Data entries
============================================================

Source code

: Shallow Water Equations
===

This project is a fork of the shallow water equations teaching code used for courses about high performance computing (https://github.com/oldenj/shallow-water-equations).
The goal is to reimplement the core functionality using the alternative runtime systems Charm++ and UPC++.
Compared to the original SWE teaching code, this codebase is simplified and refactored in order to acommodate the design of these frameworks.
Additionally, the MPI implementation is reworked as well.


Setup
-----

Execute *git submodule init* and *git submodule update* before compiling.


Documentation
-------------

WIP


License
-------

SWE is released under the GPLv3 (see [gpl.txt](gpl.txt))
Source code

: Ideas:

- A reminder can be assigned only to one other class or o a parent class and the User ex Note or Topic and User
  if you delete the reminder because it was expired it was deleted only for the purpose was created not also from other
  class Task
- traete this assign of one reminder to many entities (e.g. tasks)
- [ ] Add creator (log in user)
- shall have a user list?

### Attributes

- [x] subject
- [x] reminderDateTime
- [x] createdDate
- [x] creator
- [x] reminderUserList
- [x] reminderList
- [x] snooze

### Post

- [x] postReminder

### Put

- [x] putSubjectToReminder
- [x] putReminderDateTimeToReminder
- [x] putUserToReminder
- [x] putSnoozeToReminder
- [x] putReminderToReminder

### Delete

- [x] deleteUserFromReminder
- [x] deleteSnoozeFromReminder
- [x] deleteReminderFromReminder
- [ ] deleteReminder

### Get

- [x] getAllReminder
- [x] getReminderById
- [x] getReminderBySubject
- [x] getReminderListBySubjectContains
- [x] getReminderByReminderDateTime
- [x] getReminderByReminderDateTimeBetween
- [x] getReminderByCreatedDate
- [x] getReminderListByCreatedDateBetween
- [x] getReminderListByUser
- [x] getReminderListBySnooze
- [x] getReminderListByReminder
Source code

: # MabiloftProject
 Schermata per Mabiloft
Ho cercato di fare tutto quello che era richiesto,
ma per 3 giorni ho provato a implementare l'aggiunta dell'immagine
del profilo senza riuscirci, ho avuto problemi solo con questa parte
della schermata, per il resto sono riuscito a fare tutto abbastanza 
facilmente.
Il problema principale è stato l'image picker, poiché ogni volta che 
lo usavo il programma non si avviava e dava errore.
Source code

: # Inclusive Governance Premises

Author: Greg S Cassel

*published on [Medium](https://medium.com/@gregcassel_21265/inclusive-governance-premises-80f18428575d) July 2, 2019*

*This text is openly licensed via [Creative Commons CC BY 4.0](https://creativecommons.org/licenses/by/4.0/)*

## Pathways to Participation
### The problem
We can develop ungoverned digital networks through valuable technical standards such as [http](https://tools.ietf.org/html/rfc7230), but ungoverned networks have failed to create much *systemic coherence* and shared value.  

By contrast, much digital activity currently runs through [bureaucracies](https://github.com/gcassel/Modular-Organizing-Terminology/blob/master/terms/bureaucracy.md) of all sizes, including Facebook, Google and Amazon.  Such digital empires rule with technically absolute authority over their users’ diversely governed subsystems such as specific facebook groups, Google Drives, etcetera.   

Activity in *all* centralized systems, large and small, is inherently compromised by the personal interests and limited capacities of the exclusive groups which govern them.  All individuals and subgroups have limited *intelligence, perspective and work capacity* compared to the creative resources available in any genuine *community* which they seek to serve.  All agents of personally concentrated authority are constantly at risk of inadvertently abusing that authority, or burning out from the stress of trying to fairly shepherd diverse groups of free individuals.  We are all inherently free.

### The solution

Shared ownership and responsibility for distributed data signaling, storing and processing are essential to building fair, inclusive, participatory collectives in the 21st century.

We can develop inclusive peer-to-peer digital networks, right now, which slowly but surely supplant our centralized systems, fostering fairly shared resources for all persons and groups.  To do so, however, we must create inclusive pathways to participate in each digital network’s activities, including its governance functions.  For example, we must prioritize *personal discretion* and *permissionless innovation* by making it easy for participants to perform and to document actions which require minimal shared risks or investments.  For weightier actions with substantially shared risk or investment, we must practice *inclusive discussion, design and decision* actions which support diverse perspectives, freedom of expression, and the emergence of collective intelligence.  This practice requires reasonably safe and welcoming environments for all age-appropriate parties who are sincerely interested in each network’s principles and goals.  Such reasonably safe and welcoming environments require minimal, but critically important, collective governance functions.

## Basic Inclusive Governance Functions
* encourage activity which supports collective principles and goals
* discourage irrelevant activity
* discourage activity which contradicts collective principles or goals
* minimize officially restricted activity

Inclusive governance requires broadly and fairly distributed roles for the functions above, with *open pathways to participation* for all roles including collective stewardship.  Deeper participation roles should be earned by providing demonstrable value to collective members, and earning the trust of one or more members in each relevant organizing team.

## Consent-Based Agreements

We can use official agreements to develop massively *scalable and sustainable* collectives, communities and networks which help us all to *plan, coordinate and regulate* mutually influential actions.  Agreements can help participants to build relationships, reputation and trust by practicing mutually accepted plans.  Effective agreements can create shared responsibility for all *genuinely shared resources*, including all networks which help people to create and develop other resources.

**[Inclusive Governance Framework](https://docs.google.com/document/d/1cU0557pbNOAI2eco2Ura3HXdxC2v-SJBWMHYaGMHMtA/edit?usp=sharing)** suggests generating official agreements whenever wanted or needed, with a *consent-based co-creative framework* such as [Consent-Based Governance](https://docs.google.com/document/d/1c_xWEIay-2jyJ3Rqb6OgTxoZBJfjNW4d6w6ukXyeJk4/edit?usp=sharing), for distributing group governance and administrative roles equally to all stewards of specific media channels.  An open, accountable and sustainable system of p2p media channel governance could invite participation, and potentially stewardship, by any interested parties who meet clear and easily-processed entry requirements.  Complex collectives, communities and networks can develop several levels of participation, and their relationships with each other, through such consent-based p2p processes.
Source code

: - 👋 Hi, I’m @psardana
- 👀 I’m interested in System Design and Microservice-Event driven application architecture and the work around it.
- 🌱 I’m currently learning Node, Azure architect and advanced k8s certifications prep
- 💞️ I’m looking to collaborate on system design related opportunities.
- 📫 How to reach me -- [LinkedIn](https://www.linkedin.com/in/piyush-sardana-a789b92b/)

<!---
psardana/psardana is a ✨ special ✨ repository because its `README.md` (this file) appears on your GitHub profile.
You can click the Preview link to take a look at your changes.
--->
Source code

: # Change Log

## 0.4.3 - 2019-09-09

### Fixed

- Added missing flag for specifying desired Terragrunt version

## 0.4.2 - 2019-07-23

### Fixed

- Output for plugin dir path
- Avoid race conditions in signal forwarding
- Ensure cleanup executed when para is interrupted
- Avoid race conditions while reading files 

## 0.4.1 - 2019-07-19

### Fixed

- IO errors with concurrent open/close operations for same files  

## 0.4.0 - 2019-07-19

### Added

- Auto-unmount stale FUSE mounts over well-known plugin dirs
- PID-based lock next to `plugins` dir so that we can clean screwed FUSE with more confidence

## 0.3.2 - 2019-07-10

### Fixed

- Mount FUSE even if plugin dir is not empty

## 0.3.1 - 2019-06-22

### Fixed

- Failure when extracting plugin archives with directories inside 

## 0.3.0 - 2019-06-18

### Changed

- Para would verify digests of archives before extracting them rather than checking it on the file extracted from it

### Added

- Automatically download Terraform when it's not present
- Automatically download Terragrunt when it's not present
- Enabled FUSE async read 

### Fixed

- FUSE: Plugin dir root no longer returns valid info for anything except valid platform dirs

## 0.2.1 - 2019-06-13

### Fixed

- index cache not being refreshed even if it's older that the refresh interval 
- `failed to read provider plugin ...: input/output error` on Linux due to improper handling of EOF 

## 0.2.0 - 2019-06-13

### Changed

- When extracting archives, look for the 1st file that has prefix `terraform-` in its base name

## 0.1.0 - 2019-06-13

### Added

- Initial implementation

============================================================

◆ **About this task**
All records are to be retyped precisely.

◆ **Expected output**
Source code

: Shallow Water Equations
===

This project is a fork of the shallow water equations teaching code used for courses about high performance computing (https://github.com/oldenj/shallow-water-equations).
The goal is to reimplement the core functionality using the alternative runtime systems Charm++ and UPC++.
Compared to the original SWE teaching code, this codebase is simplified and refactored in order to acommodate the design of these frameworks.
Additionally, the MPI implementation is reworked as well.


Setup
-----

Execute *git submodule init* and *git submodule update* before compiling.


Documentation
-------------

WIP


License
-------

SWE is released under the GPLv3 (see [gpl.txt](gpl.txt))
Source code

: Ideas:

- A reminder can be assigned only to one other class or o a parent class and the User ex Note or Topic and User
  if you delete the reminder because it was expired it was deleted only for the purpose was created not also from other
  class Task
- traete this assign of one reminder to many entities (e.g. tasks)
- [ ] Add creator (log in user)
- shall have a user list?

### Attributes

- [x] subject
- [x] reminderDateTime
- [x] createdDate
- [x] creator
- [x] reminderUserList
- [x] reminderList
- [x] snooze

### Post

- [x] postReminder

### Put

- [x] putSubjectToReminder
- [x] putReminderDateTimeToReminder
- [x] putUserToReminder
- [x] putSnoozeToReminder
- [x] putReminderToReminder

### Delete

- [x] deleteUserFromReminder
- [x] deleteSnoozeFromReminder
- [x] deleteReminderFromReminder
- [ ] deleteReminder

### Get

- [x] getAllReminder
- [x] getReminderById
- [x] getReminderBySubject
- [x] getReminderListBySubjectContains
- [x] getReminderByReminderDateTime
- [x] getReminderByReminderDateTimeBetween
- [x] getReminderByCreatedDate
- [x] getReminderListByCreatedDateBetween
- [x] getReminderListByUser
- [x] getReminderListBySnooze
- [x] getReminderListByReminder
Source code

: # MabiloftProject
 Schermata per Mabiloft
Ho cercato di fare tutto quello che era richiesto,
ma per 3 giorni ho provato a implementare l'aggiunta dell'immagine
del profilo senza riuscirci, ho avuto problemi solo con questa parte
della schermata, per il resto sono riuscito a fare tutto abbastanza 
facilmente.
Il problema principale è stato l'image picker, poiché ogni volta che 
lo usavo il programma non si avviava e dava errore.
Source code

: # Inclusive Governance Premises

Author: Greg S Cassel

*published on [Medium](https://medium.com/@gregcassel_21265/inclusive-governance-premises-80f18428575d) July 2, 2019*

*This text is openly licensed via [Creative Commons CC BY 4.0](https://creativecommons.org/licenses/by/4.0/)*

## Pathways to Participation
### The problem
We can develop ungoverned digital networks through valuable technical standards such as [http](https://tools.ietf.org/html/rfc7230), but ungoverned networks have failed to create much *systemic coherence* and shared value.  

By contrast, much digital activity currently runs through [bureaucracies](https://github.com/gcassel/Modular-Organizing-Terminology/blob/master/terms/bureaucracy.md) of all sizes, including Facebook, Google and Amazon.  Such digital empires rule with technically absolute authority over their users’ diversely governed subsystems such as specific facebook groups, Google Drives, etcetera.   

Activity in *all* centralized systems, large and small, is inherently compromised by the personal interests and limited capacities of the exclusive groups which govern them.  All individuals and subgroups have limited *intelligence, perspective and work capacity* compared to the creative resources available in any genuine *community* which they seek to serve.  All agents of personally concentrated authority are constantly at risk of inadvertently abusing that authority, or burning out from the stress of trying to fairly shepherd diverse groups of free individuals.  We are all inherently free.

### The solution

Shared ownership and responsibility for distributed data signaling, storing and processing are essential to building fair, inclusive, participatory collectives in the 21st century.

We can develop inclusive peer-to-peer digital networks, right now, which slowly but surely supplant our centralized systems, fostering fairly shared resources for all persons and groups.  To do so, however, we must create inclusive pathways to participate in each digital network’s activities, including its governance functions.  For example, we must prioritize *personal discretion* and *permissionless innovation* by making it easy for participants to perform and to document actions which require minimal shared risks or investments.  For weightier actions with substantially shared risk or investment, we must practice *inclusive discussion, design and decision* actions which support diverse perspectives, freedom of expression, and the emergence of collective intelligence.  This practice requires reasonably safe and welcoming environments for all age-appropriate parties who are sincerely interested in each network’s principles and goals.  Such reasonably safe and welcoming environments require minimal, but critically important, collective governance functions.

## Basic Inclusive Governance Functions
* encourage activity which supports collective principles and goals
* discourage irrelevant activity
* discourage activity which contradicts collective principles or goals
* minimize officially restricted activity

Inclusive governance requires broadly and fairly distributed roles for the functions above, with *open pathways to participation* for all roles including collective stewardship.  Deeper participation roles should be earned by providing demonstrable value to collective members, and earning the trust of one or more members in each relevant organizing team.

## Consent-Based Agreements

We can use official agreements to develop massively *scalable and sustainable* collectives, communities and networks which help us all to *plan, coordinate and regulate* mutually influential actions.  Agreements can help participants to build relationships, reputation and trust by practicing mutually accepted plans.  Effective agreements can create shared responsibility for all *genuinely shared resources*, including all networks which help people to create and develop other resources.

**[Inclusive Governance Framework](https://docs.google.com/document/d/1cU0557pbNOAI2eco2Ura3HXdxC2v-SJBWMHYaGMHMtA/edit?usp=sharing)** suggests generating official agreements whenever wanted or needed, with a *consent-based co-creative framework* such as [Consent-Based Governance](https://docs.google.com/document/d/1c_xWEIay-2jyJ3Rqb6OgTxoZBJfjNW4d6w6ukXyeJk4/edit?usp=sharing), for distributing group governance and administrative roles equally to all stewards of specific media channels.  An open, accountable and sustainable system of p2p media channel governance could invite participation, and potentially stewardship, by any interested parties who meet clear and easily-processed entry requirements.  Complex collectives, communities and networks can develop several levels of participation, and their relationships with each other, through such consent-based p2p processes.
Source code

: - 👋 Hi, I’m @psardana
- 👀 I’m interested in System Design and Microservice-Event driven application architecture and the work around it.
- 🌱 I’m currently learning Node, Azure architect and advanced k8s certifications prep
- 💞️ I’m looking to collaborate on system design related opportunities.
- 📫 How to reach me -- [LinkedIn](https://www.linkedin.com/in/piyush-sardana-a789b92b/)

<!---
psardana/psardana is a ✨ special ✨ repository because its `README.md` (this file) appears on your GitHub profile.
You can click the Preview link to take a look at your changes.
--->
Source code

: # Change Log

## 0.4.3 - 2019-09-09

### Fixed

- Added missing flag for specifying desired Terragrunt version

## 0.4.2 - 2019-07-23

### Fixed

- Output for plugin dir path
- Avoid race conditions in signal forwarding
- Ensure cleanup executed when para is interrupted
- Avoid race conditions while reading files 

## 0.4.1 - 2019-07-19

### Fixed

- IO errors with concurrent open/close operations for same files  

## 0.4.0 - 2019-07-19

### Added

- Auto-unmount stale FUSE mounts over well-known plugin dirs
- PID-based lock next to `plugins` dir so that we can clean screwed FUSE with more confidence

## 0.3.2 - 2019-07-10

### Fixed

- Mount FUSE even if plugin dir is not empty

## 0.3.1 - 2019-06-22

### Fixed

- Failure when extracting plugin archives with directories inside 

## 0.3.0 - 2019-06-18

### Changed

- Para would verify digests of archives before extracting them rather than checking it on the file extracted from it

### Added

- Automatically download Terraform when it's not present
- Automatically download Terragrunt when it's not present
- Enabled FUSE async read 

### Fixed

- FUSE: Plugin dir root no longer returns valid info for anything except valid platform dirs

## 0.2.1 - 2019-06-13

### Fixed

- index cache not being refreshed even if it's older that the refresh interval 
- `failed to read provider plugin ...: input/output error` on Linux due to improper handling of EOF 

## 0.2.0 - 2019-06-13

### Changed

- When extracting archives, look for the 1st file that has prefix `terraform-` in its base name

## 0.1.0 - 2019-06-13

### Added

- Initial implementation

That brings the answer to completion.